Fishing tourism is huge in Virginia. Last year, 990,905 anglers spent $998 million while fishing in Virginia. At the heart of our valuable fishing is the Chesapeake Bay and a politically charged bait fish called menhaden, which both cleans the water and feeds our valuable sportfish.

Yet, every year, a Canadian company industrially harvests massive amounts of this critical fish, leaving our water dirtier and our rockfish and bluefish hungry.

Why on earth do we allow a non-U.S. company to export the cornerstone of Virginia’s marine ecosystem, threatening our tourist economy, jobs and state economy?

Each year, an interstate commission, the Atlantic States Marine Fisheries Commission (ASMFC), sets the limits on how much this company can harvest from the mouth of the Chesapeake Bay. The limit set two years ago is 51,000 metric tons of menhaden.

The New Brunswick, Canada-based company, Cooke Inc., is the only company allowed to take menhaden, and Virginia is the only state on the East Coast that allows Cooke to operate.

Our selfishness is not only impacting our jobs and economy, it is also negatively impacting our neighbors in Maryland and Delaware. In fact, a recent striped bass assessment has led to a recommendation that fishing next year be cut by 18%, including reduced quotas for commercial fisheries, and changes in bag limits, minimum sizes and slot size limits for the recreational sector.

Now Cooke, through its subsidiary, Omega Protein, has announced to the regional fishery management body that they have violated the 51,000-ton limit, and do not intend to honor it going forward.

Oversight of this incredible arrogance falls to the ASMFC, which will meet in New Hampshire on Oct. 28 to review Cooke/Omega’s behavior, and hopefully will rule that the commonwealth of Virginia is “out of compliance”. This would be a good thing, and Gov. Ralph Northam and our leaders should welcome this move by ASMFC. Here’s a link to the meeting and additional materials: http://www.asmfc.org/files/Meetings/78AnnualMeeting/AtlanticMenhadenBoard.pdf.

The key here is to not just keep Cooke/Omega honest: Our essential mission is to realize that, by allowing them to take our feeder fish from Virginian waters to Canada to feed their fish, it severely impacts our fish stocks, which then lowers fresh fish in our restaurants, our homes, and curtails the revenue we make from all this recreational and tourism activity in our Virginia waters.

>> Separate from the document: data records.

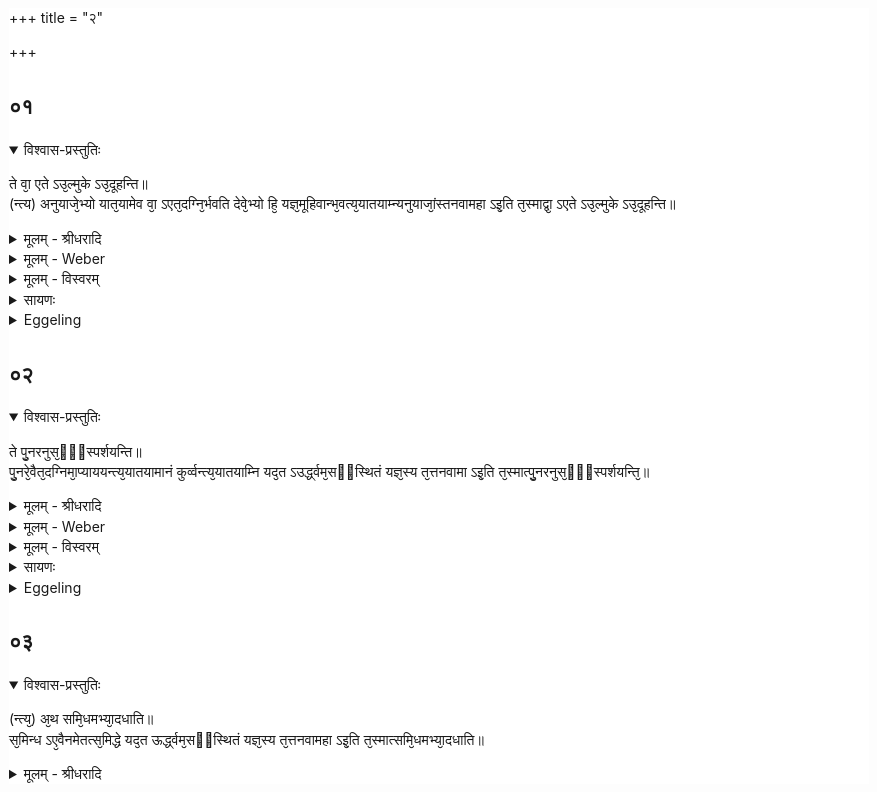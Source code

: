 +++
title = "२"

+++


## ०१


<details open><summary>विश्वास-प्रस्तुतिः</summary>

ते वा᳘ एते ऽउ᳘ल्मुके ऽउ᳘दूहन्ति॥  
(न्त्य) अनुयाजे᳘भ्यो यात᳘यामेव वा᳘ ऽएत᳘दग्नि᳘र्भवति देवे᳘भ्यो हि᳘ यज्ञ᳘मूहिवान्भ᳘वत्य᳘यातयाम्न्यनुयाजां᳘स्तनवामहा ऽइ᳘ति त᳘स्माद्वा᳘ ऽएते ऽउ᳘ल्मुके ऽउ᳘दूहन्ति॥
</details>

<details><summary>मूलम् - श्रीधरादि</summary></details>

<details><summary>मूलम् - Weber</summary></details>

<details><summary>मूलम् - विस्वरम्</summary></details>

<details><summary>सायणः</summary></details>

<details><summary>Eggeling</summary></details>


## ०२


<details open><summary>विश्वास-प्रस्तुतिः</summary>

ते पु᳘नरनुस᳘ᳫं᳘स्पर्शयन्ति॥  
पु᳘नरे᳘वैत᳘दग्निमा᳘प्याययन्त्य᳘यातयामानं कुर्व्वन्त्य᳘यातयाम्नि यद᳘त ऽउर्द्ध्वम᳘सᳫंस्थितं यज्ञ᳘स्य त᳘त्तनवामा ऽइ᳘ति त᳘स्मात्पु᳘नरनुस᳘ᳫं᳘स्पर्शयन्ति᳘॥
</details>

<details><summary>मूलम् - श्रीधरादि</summary></details>

<details><summary>मूलम् - Weber</summary></details>

<details><summary>मूलम् - विस्वरम्</summary></details>

<details><summary>सायणः</summary></details>

<details><summary>Eggeling</summary></details>


## ०३


<details open><summary>विश्वास-प्रस्तुतिः</summary>

(न्त्य᳘) अ᳘थ समि᳘धमभ्या᳘दधाति॥  
स᳘मिन्ध ऽए᳘वैनमेतत्स᳘मिद्धे यद᳘त ऊर्द्ध्वम᳘सᳫंस्थितं यज्ञ᳘स्य त᳘त्तनवामहा ऽइ᳘ति त᳘स्मात्समि᳘धमभ्या᳘दधाति॥
</details>

<details><summary>मूलम् - श्रीधरादि</summary></details>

It is a zero-sum game: Canada’s gain is our loss.

A recent study indicated that Cooke/Omega is reducing our striped bass fish stocks by nearly 30%. Given that the striped bass fishery is worth a whopping $7.8 billion dollars to the East Coast economy, and, at a time when recreational and commercial fisherman are being asked to reduce the striped bass catch, why would the U.S. allow this Canadian company to wreak such havoc on our domestic fisheries and economy?

It is time to stop the madness, and kick them back to Canada.